Originally published at: http://www.howtogeek.com/192173/how-and-why-to-change-your-mac-address-on-windows-linux-and-mac/
Each network interface on your computer or any other networked device has a unique MAC address. These MAC addresses are assigned in the factory, but you can change, or “spoof,” MAC addresses in software.
What will happen if there are two network adapters with the same MAC addresses. Will the DHCP server assign the same IP address to both hosts if fixed hosts has been set up? What other issues could this cause?
There will be a conflict on the network. Only one of the adapters will be assigned with an IP address and the other won't. It will be on "first come first serve" basis. It's very rare to get two network cards with same "factory" MAC address though.
It's supposed to be impossible. Each manufacturer gets its own MAC header, and the manufacturer is responsible for never generating the same MAC ID twice.
DHCP isn't responsible for IP to MAC resolution, so results may vary... theoretically, there would be no problem at the DHCP level. DHCP doesn't really even care about the MAC address; it's just concerned with host names.
The real problem is going to be your layer-1 equipment (switches) and ARP: this is the protocol that resolves IP addresses to MAC addresses.
If they're on the same Ethernet segment, this can cause all kinds of problems, depending on your network hardware. The problem is that Ethernet switches rely on the MAC address to know where to send packets. If you have 2 machines with the same MAC ID, the switch will get confused and only send packets to one machine. The most likely outcomes are that one computer will get all the traffic and the other will get none, or that the switch will sometimes send data to one PC and then to the other.
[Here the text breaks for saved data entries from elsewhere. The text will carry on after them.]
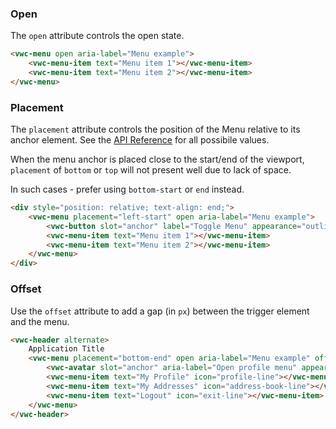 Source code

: ### Open

The `open` attribute controls the open state.

```html preview 150px
<vwc-menu open aria-label="Menu example">
	<vwc-menu-item text="Menu item 1"></vwc-menu-item>
	<vwc-menu-item text="Menu item 2"></vwc-menu-item>
</vwc-menu>
```

### Placement

The `placement` attribute controls the position of the Menu relative to its anchor element. See the [API Reference](/component/menu/code/#menu) for all possibile values.

<vwc-note connotation="warning" headline="Bottom Placement at Viewport side">
	<vwc-icon name="warning-line" slot="icon" label="Warning:"></vwc-icon>

When the menu anchor is placed close to the start/end of the viewport, `placement` of `bottom` or `top` will not present well due to lack of space.

In such cases - prefer using `bottom-start` or `end` instead.

</vwc-note>

```html preview 150px
<div style="position: relative; text-align: end;">
	<vwc-menu placement="left-start" open aria-label="Menu example">
		<vwc-button slot="anchor" label="Toggle Menu" appearance="outlined"></vwc-button>
		<vwc-menu-item text="Menu item 1"></vwc-menu-item>
		<vwc-menu-item text="Menu item 2"></vwc-menu-item>
	</vwc-menu>
</div>
```

### Offset

Use the `offset` attribute to add a gap (in `px`) between the trigger element and the menu.

```html preview 250px
<vwc-header alternate>
	Application Title
	<vwc-menu placement="bottom-end" open aria-label="Menu example" offset="12" slot="action-items">
		<vwc-avatar slot="anchor" aria-label="Open profile menu" appearance="subtle" clickable></vwc-avatar>
		<vwc-menu-item text="My Profile" icon="profile-line"></vwc-menu-item>
		<vwc-menu-item text="My Addresses" icon="address-book-line"></vwc-menu-item>
		<vwc-menu-item text="Logout" icon="exit-line"></vwc-menu-item>
	</vwc-menu>
</vwc-header>
```
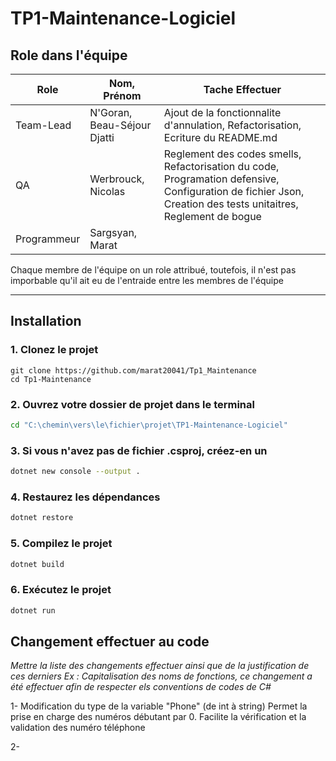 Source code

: # TP1-Maintenance-Logiciel
## Role dans l'équipe
| Role    | Nom, Prénom | Tache Effectuer  |
| -------- | ------- | ------- | 
| Team-Lead  | N'Goran, Beau-Séjour Djatti    | Ajout de la fonctionnalite d'annulation, Refactorisation, Ecriture du README.md |
| QA | Werbrouck, Nicolas     | Reglement des codes smells, Refactorisation du code, Programation defensive, Configuration de fichier Json, Creation des tests unitaitres, Reglement de bogue |
| Programmeur    | Sargsyan, Marat    | |

Chaque membre de l'équipe on un role attribué, toutefois, il n'est pas imporbable qu'il ait eu de l'entraide entre les membres de l'équipe

---

## Installation 
### 1. Clonez le projet
```
git clone https://github.com/marat20041/Tp1_Maintenance
cd Tp1-Maintenance
```

### 2. Ouvrez votre dossier de projet dans le terminal

```sh
cd "C:\chemin\vers\le\fichier\projet\TP1-Maintenance-Logiciel"
```

### 3. Si vous n'avez pas de fichier .csproj, créez-en un

```sh
dotnet new console --output .
```

### 4. Restaurez les dépendances

```sh
dotnet restore
```

### 5. Compilez le projet

```sh
dotnet build
```

### 6. Exécutez le projet

```sh
dotnet run
```

## Changement effectuer au code

_Mettre la liste des changements effectuer ainsi que de la justification de ces derniers Ex : Capitalisation des noms de fonctions, ce changement a été effectuer afin de respecter els conventions de codes de C#_

1- Modification du type de la variable "Phone" (de int à string)
    Permet la prise en charge des numéros débutant par 0.
    Facilite la vérification et la validation des numéro téléphone 
  
2- 
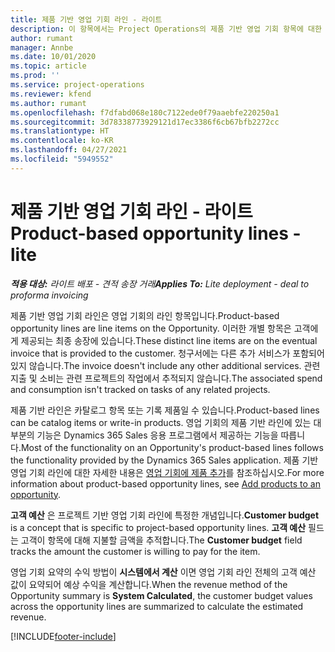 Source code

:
 ```yaml
---
title: 제품 기반 영업 기회 라인 - 라이트
description: 이 항목에서는 Project Operations의 제품 기반 영업 기회 항목에 대한 정보를 제공합니다.
author: rumant
manager: Annbe
ms.date: 10/01/2020
ms.topic: article
ms.prod: ''
ms.service: project-operations
ms.reviewer: kfend
ms.author: rumant
ms.openlocfilehash: f7dfabd068e180c7122ede0f79aaebfe220250a1
ms.sourcegitcommit: 3d78338773929121d17ec3386f6cb67bfb2272cc
ms.translationtype: HT
ms.contentlocale: ko-KR
ms.lasthandoff: 04/27/2021
ms.locfileid: "5949552"
---
```

# <a name="product-based-opportunity-lines---lite"></a><span data-ttu-id="d7328-103">제품 기반 영업 기회 라인 - 라이트</span><span class="sxs-lookup"><span data-stu-id="d7328-103">Product-based opportunity lines - lite</span></span>

<span data-ttu-id="d7328-104">_**적용 대상:** 라이트 배포 - 견적 송장 거래_</span><span class="sxs-lookup"><span data-stu-id="d7328-104">_**Applies To:** Lite deployment - deal to proforma invoicing_</span></span>

<span data-ttu-id="d7328-105">제품 기반 영업 기회 라인은 영업 기회의 라인 항목입니다.</span><span class="sxs-lookup"><span data-stu-id="d7328-105">Product-based opportunity lines are line items on the Opportunity.</span></span> <span data-ttu-id="d7328-106">이러한 개별 항목은 고객에게 제공되는 최종 송장에 있습니다.</span><span class="sxs-lookup"><span data-stu-id="d7328-106">These distinct line items are on the eventual invoice that is provided to the customer.</span></span> <span data-ttu-id="d7328-107">청구서에는 다른 추가 서비스가 포함되어 있지 않습니다.</span><span class="sxs-lookup"><span data-stu-id="d7328-107">The invoice doesn't include any other additional services.</span></span> <span data-ttu-id="d7328-108">관련 지출 및 소비는 관련 프로젝트의 작업에서 추적되지 않습니다.</span><span class="sxs-lookup"><span data-stu-id="d7328-108">The associated spend and consumption isn't tracked on tasks of any related projects.</span></span>

<span data-ttu-id="d7328-109">제품 기반 라인은 카탈로그 항목 또는 기록 제품일 수 있습니다.</span><span class="sxs-lookup"><span data-stu-id="d7328-109">Product-based lines can be catalog items or write-in products.</span></span> <span data-ttu-id="d7328-110">영업 기회의 제품 기반 라인에 있는 대부분의 기능은 Dynamics 365 Sales 응용 프로그램에서 제공하는 기능을 따릅니다.</span><span class="sxs-lookup"><span data-stu-id="d7328-110">Most of the functionality on an Opportunity's product-based lines follows the functionality provided by the Dynamics 365 Sales application.</span></span> <span data-ttu-id="d7328-111">제품 기반 영업 기회 라인에 대한 자세한 내용은 [영업 기회에 제품 추가](/dynamics365/sales-enterprise/add-products-opportunity)를 참조하십시오.</span><span class="sxs-lookup"><span data-stu-id="d7328-111">For more information about product-based opportunity lines, see [Add products to an opportunity](/dynamics365/sales-enterprise/add-products-opportunity).</span></span>

<span data-ttu-id="d7328-112">**고객 예산** 은 프로젝트 기반 영업 기회 라인에 특정한 개념입니다.</span><span class="sxs-lookup"><span data-stu-id="d7328-112">**Customer budget** is a concept that is specific to project-based opportunity lines.</span></span> <span data-ttu-id="d7328-113">**고객 예산** 필드는 고객이 항목에 대해 지불할 금액을 추적합니다.</span><span class="sxs-lookup"><span data-stu-id="d7328-113">The **Customer budget** field tracks the amount the customer is willing to pay for the item.</span></span>

<span data-ttu-id="d7328-114">영업 기회 요약의 수익 방법이 **시스템에서 계산** 이면 영업 기회 라인 전체의 고객 예산 값이 요약되어 예상 수익을 계산합니다.</span><span class="sxs-lookup"><span data-stu-id="d7328-114">When the revenue method of the Opportunity summary is **System Calculated**, the customer budget values across the opportunity lines are summarized to calculate the estimated revenue.</span></span> 



[!INCLUDE[footer-include](../../includes/footer-banner.md)] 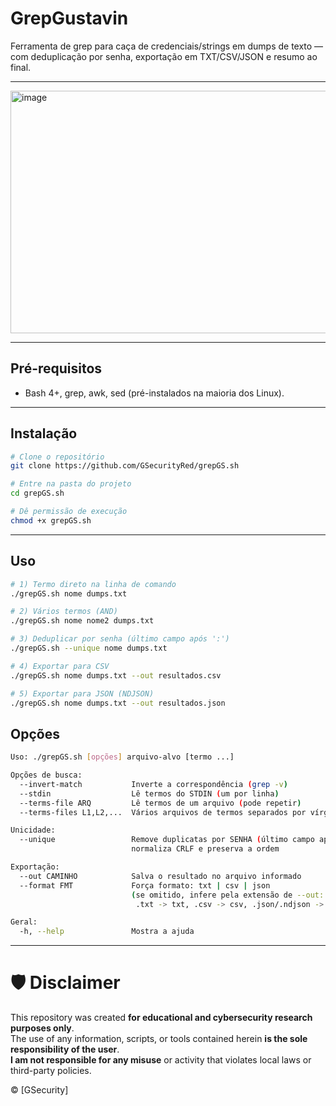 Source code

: # GrepGustavin

Ferramenta de grep para caça de credenciais/strings em dumps de texto — com deduplicação por senha, exportação em TXT/CSV/JSON e resumo ao final.
<br>


---
<img width="729" height="388" alt="image" src="https://github.com/user-attachments/assets/e3fb985a-ea60-4b12-9a08-292db5f73568" />





---

## Pré-requisitos

- Bash 4+, grep, awk, sed (pré-instalados na maioria dos Linux).

---

## Instalação

```bash
# Clone o repositório
git clone https://github.com/GSecurityRed/grepGS.sh

# Entre na pasta do projeto
cd grepGS.sh

# Dê permissão de execução
chmod +x grepGS.sh
```

---

## Uso

```bash
# 1) Termo direto na linha de comando
./grepGS.sh nome dumps.txt

# 2) Vários termos (AND)
./grepGS.sh nome nome2 dumps.txt

# 3) Deduplicar por senha (último campo após ':')
./grepGS.sh --unique nome dumps.txt

# 4) Exportar para CSV
./grepGS.sh nome dumps.txt --out resultados.csv

# 5) Exportar para JSON (NDJSON)
./grepGS.sh nome dumps.txt --out resultados.json

```

## Opções

```bash
Uso: ./grepGS.sh [opções] arquivo-alvo [termo ...]

Opções de busca:
  --invert-match           Inverte a correspondência (grep -v)
  --stdin                  Lê termos do STDIN (um por linha)
  --terms-file ARQ         Lê termos de um arquivo (pode repetir)
  --terms-files L1,L2,...  Vários arquivos de termos separados por vírgula

Unicidade:
  --unique                 Remove duplicatas por SENHA (último campo após ':'),
                           normaliza CRLF e preserva a ordem

Exportação:
  --out CAMINHO            Salva o resultado no arquivo informado
  --format FMT             Força formato: txt | csv | json
                           (se omitido, infere pela extensão de --out:
                            .txt -> txt, .csv -> csv, .json/.ndjson -> json)

Geral:
  -h, --help               Mostra a ajuda
```

---

# 🛡️ Disclaimer 

This repository was created **for educational and cybersecurity research purposes only**.  
The use of any information, scripts, or tools contained herein **is the sole responsibility of the user**.  
**I am not responsible for any misuse** or activity that violates local laws or third-party policies.


© [GSecurity]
Also, ARP is going to get very confused. Depending on the situation, you could lock up routers as the two computers fight for the same hardware address.
There are situations where this works, however: this is actually a common practice on Windows servers, known as load balancing. Two servers assign the same MAC and IP address to their "public" network cards, and they share the traffic. However, there are some serious side effects from doing this: the computers require a second pair of network adapters to coordinate between them. They also have additional MAC addresses on the public ports for outbound traffic. Since the incoming MAC is never registered on the switch, all inbound packets are treated as broadcast packets and go to ALL comptuers on the subnet. (This is why you should put NLB computers on their own smart switch, connected directly to a router.)
When things go wrong with NLB, you get a situation where only one computer gets traffic, and the other one just sits there, deaf and dumb.
Update: longer explanation of DHCP vs ARP follows:
I said that DHCP doesn't care about MAC addresses; that's not entirely accurate: DHCP uses the MAC address to assign an IP address (and other parameters, such as DNS, routes, etc.) to the client, but it's not responsible for how other computers resolve IP's to MAC's. You can run a network with no DHCP server, and it will work just fine.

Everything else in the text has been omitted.